▶ **Task**: For every line in the records below that holds "with", make a copy.

▶ **Task input**:
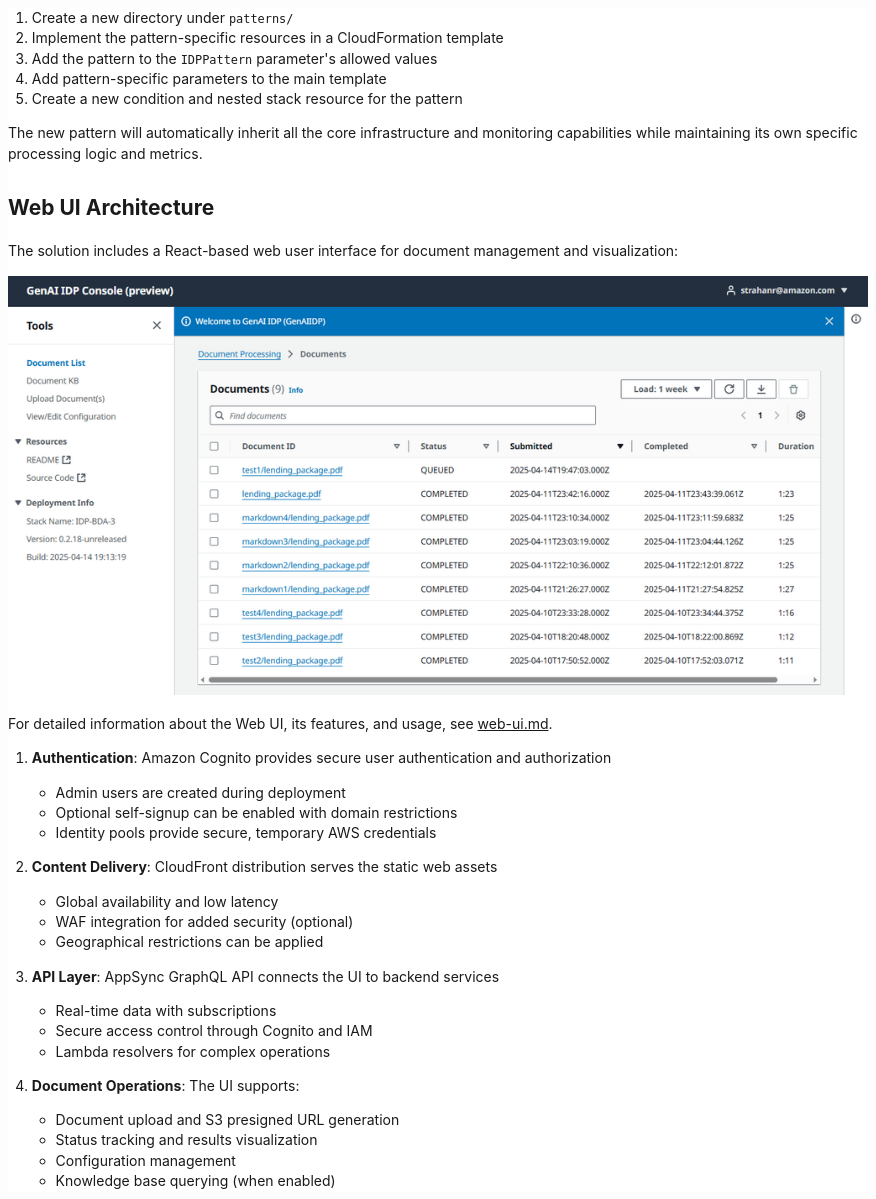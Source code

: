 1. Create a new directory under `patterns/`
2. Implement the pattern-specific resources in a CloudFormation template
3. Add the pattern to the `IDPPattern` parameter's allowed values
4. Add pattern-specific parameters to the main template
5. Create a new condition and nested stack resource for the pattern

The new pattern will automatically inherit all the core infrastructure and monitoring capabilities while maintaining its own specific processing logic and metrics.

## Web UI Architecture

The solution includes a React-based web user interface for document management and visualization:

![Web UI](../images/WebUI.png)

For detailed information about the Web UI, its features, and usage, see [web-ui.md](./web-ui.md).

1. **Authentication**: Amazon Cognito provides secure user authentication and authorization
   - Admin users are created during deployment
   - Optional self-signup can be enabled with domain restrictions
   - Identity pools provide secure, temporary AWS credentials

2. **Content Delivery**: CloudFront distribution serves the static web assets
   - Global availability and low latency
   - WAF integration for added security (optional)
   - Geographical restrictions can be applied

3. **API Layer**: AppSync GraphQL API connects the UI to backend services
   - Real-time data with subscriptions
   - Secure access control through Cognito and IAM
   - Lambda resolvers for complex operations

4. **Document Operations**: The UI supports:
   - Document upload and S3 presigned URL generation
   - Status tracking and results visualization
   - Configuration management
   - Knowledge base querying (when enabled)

▶ **Output**:
   - Optional self-signup can be enabled with domain restrictions
   - Real-time data with subscriptions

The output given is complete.